• _What is required_
First find the line with "克里米亚战争造成了极大的损失" in the entries below, then set down exactly every line through the line with "Question）所覆盖的区域，一个由于奥斯曼帝国（Ottoman Empire）的崩溃而造成的国际难题。 c:42", that line included.

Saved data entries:
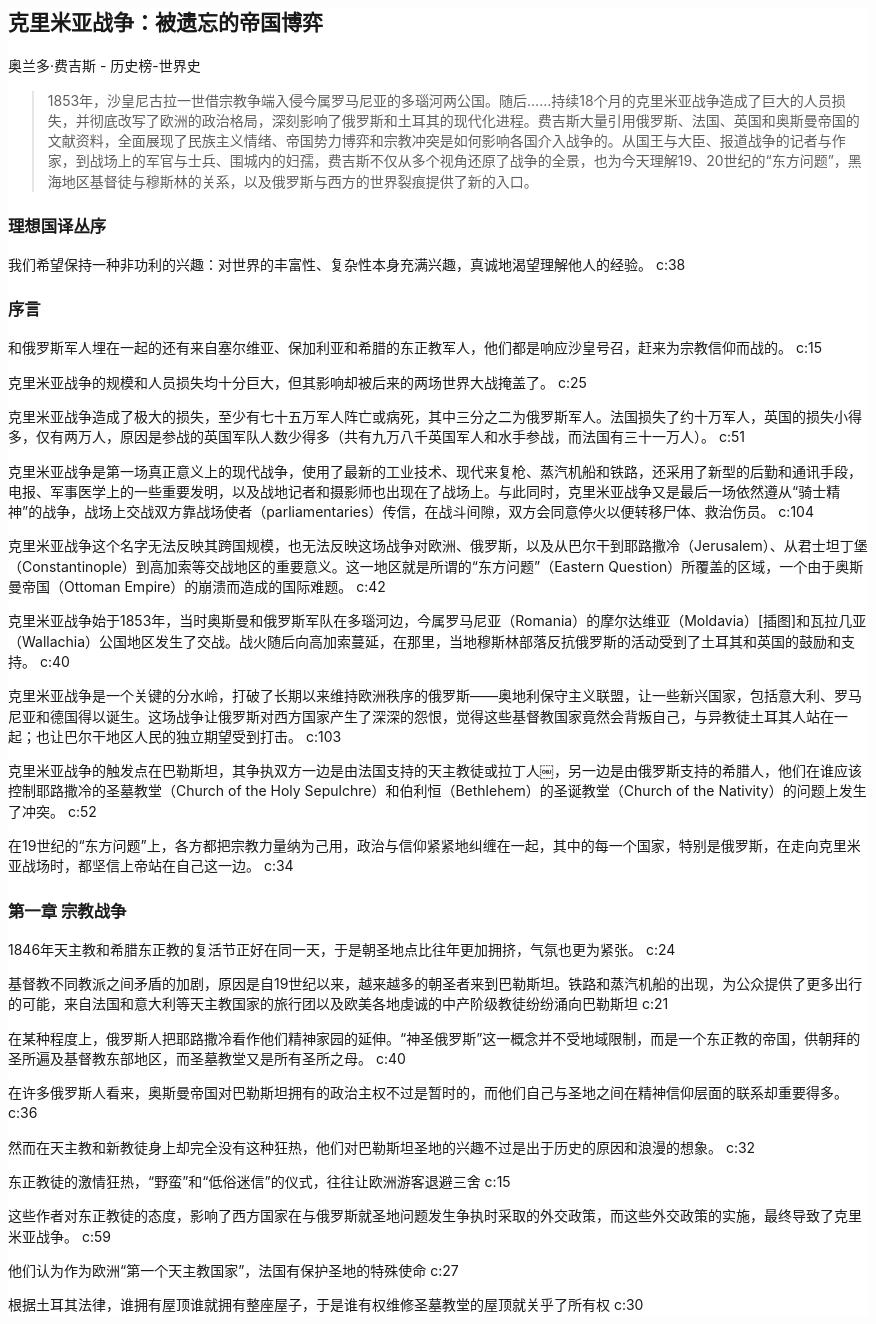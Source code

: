 ## 克里米亚战争：被遗忘的帝国博弈

奥兰多·费吉斯  -  历史榜-世界史

> 1853年，沙皇尼古拉一世借宗教争端入侵今属罗马尼亚的多瑙河两公国。随后……持续18个月的克里米亚战争造成了巨大的人员损失，并彻底改写了欧洲的政治格局，深刻影响了俄罗斯和土耳其的现代化进程。费吉斯大量引用俄罗斯、法国、英国和奥斯曼帝国的文献资料，全面展现了民族主义情绪、帝国势力博弈和宗教冲突是如何影响各国介入战争的。从国王与大臣、报道战争的记者与作家，到战场上的军官与士兵、围城内的妇孺，费吉斯不仅从多个视角还原了战争的全景，也为今天理解19、20世纪的“东方问题”，黑海地区基督徒与穆斯林的关系，以及俄罗斯与西方的世界裂痕提供了新的入口。

### 理想国译丛序

我们希望保持一种非功利的兴趣：对世界的丰富性、复杂性本身充满兴趣，真诚地渴望理解他人的经验。 c:38

### 序言

和俄罗斯军人埋在一起的还有来自塞尔维亚、保加利亚和希腊的东正教军人，他们都是响应沙皇号召，赶来为宗教信仰而战的。 c:15

克里米亚战争的规模和人员损失均十分巨大，但其影响却被后来的两场世界大战掩盖了。 c:25

克里米亚战争造成了极大的损失，至少有七十五万军人阵亡或病死，其中三分之二为俄罗斯军人。法国损失了约十万军人，英国的损失小得多，仅有两万人，原因是参战的英国军队人数少得多（共有九万八千英国军人和水手参战，而法国有三十一万人）。 c:51

克里米亚战争是第一场真正意义上的现代战争，使用了最新的工业技术、现代来复枪、蒸汽机船和铁路，还采用了新型的后勤和通讯手段，电报、军事医学上的一些重要发明，以及战地记者和摄影师也出现在了战场上。与此同时，克里米亚战争又是最后一场依然遵从“骑士精神”的战争，战场上交战双方靠战场使者（parliamentaries）传信，在战斗间隙，双方会同意停火以便转移尸体、救治伤员。 c:104

克里米亚战争这个名字无法反映其跨国规模，也无法反映这场战争对欧洲、俄罗斯，以及从巴尔干到耶路撒冷（Jerusalem）、从君士坦丁堡（Constantinople）到高加索等交战地区的重要意义。这一地区就是所谓的“东方问题”（Eastern Question）所覆盖的区域，一个由于奥斯曼帝国（Ottoman Empire）的崩溃而造成的国际难题。 c:42

克里米亚战争始于1853年，当时奥斯曼和俄罗斯军队在多瑙河边，今属罗马尼亚（Romania）的摩尔达维亚（Moldavia）[插图]和瓦拉几亚（Wallachia）公国地区发生了交战。战火随后向高加索蔓延，在那里，当地穆斯林部落反抗俄罗斯的活动受到了土耳其和英国的鼓励和支持。 c:40

克里米亚战争是一个关键的分水岭，打破了长期以来维持欧洲秩序的俄罗斯——奥地利保守主义联盟，让一些新兴国家，包括意大利、罗马尼亚和德国得以诞生。这场战争让俄罗斯对西方国家产生了深深的怨恨，觉得这些基督教国家竟然会背叛自己，与异教徒土耳其人站在一起；也让巴尔干地区人民的独立期望受到打击。 c:103

克里米亚战争的触发点在巴勒斯坦，其争执双方一边是由法国支持的天主教徒或拉丁人￼，另一边是由俄罗斯支持的希腊人，他们在谁应该控制耶路撒冷的圣墓教堂（Church of the Holy Sepulchre）和伯利恒（Bethlehem）的圣诞教堂（Church of the Nativity）的问题上发生了冲突。 c:52

在19世纪的“东方问题”上，各方都把宗教力量纳为己用，政治与信仰紧紧地纠缠在一起，其中的每一个国家，特别是俄罗斯，在走向克里米亚战场时，都坚信上帝站在自己这一边。 c:34

### 第一章 宗教战争

1846年天主教和希腊东正教的复活节正好在同一天，于是朝圣地点比往年更加拥挤，气氛也更为紧张。 c:24

基督教不同教派之间矛盾的加剧，原因是自19世纪以来，越来越多的朝圣者来到巴勒斯坦。铁路和蒸汽机船的出现，为公众提供了更多出行的可能，来自法国和意大利等天主教国家的旅行团以及欧美各地虔诚的中产阶级教徒纷纷涌向巴勒斯坦 c:21

在某种程度上，俄罗斯人把耶路撒冷看作他们精神家园的延伸。“神圣俄罗斯”这一概念并不受地域限制，而是一个东正教的帝国，供朝拜的圣所遍及基督教东部地区，而圣墓教堂又是所有圣所之母。 c:40

在许多俄罗斯人看来，奥斯曼帝国对巴勒斯坦拥有的政治主权不过是暂时的，而他们自己与圣地之间在精神信仰层面的联系却重要得多。 c:36

然而在天主教和新教徒身上却完全没有这种狂热，他们对巴勒斯坦圣地的兴趣不过是出于历史的原因和浪漫的想象。 c:32

东正教徒的激情狂热，“野蛮”和“低俗迷信”的仪式，往往让欧洲游客退避三舍 c:15

这些作者对东正教徒的态度，影响了西方国家在与俄罗斯就圣地问题发生争执时采取的外交政策，而这些外交政策的实施，最终导致了克里米亚战争。 c:59

他们认为作为欧洲“第一个天主教国家”，法国有保护圣地的特殊使命 c:27

根据土耳其法律，谁拥有屋顶谁就拥有整座屋子，于是谁有权维修圣墓教堂的屋顶就关乎了所有权 c:30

• _Expected answer_
克里米亚战争造成了极大的损失，至少有七十五万军人阵亡或病死，其中三分之二为俄罗斯军人。法国损失了约十万军人，英国的损失小得多，仅有两万人，原因是参战的英国军队人数少得多（共有九万八千英国军人和水手参战，而法国有三十一万人）。 c:51

克里米亚战争是第一场真正意义上的现代战争，使用了最新的工业技术、现代来复枪、蒸汽机船和铁路，还采用了新型的后勤和通讯手段，电报、军事医学上的一些重要发明，以及战地记者和摄影师也出现在了战场上。与此同时，克里米亚战争又是最后一场依然遵从“骑士精神”的战争，战场上交战双方靠战场使者（parliamentaries）传信，在战斗间隙，双方会同意停火以便转移尸体、救治伤员。 c:104

克里米亚战争这个名字无法反映其跨国规模，也无法反映这场战争对欧洲、俄罗斯，以及从巴尔干到耶路撒冷（Jerusalem）、从君士坦丁堡（Constantinople）到高加索等交战地区的重要意义。这一地区就是所谓的“东方问题”（Eastern Question）所覆盖的区域，一个由于奥斯曼帝国（Ottoman Empire）的崩溃而造成的国际难题。 c:42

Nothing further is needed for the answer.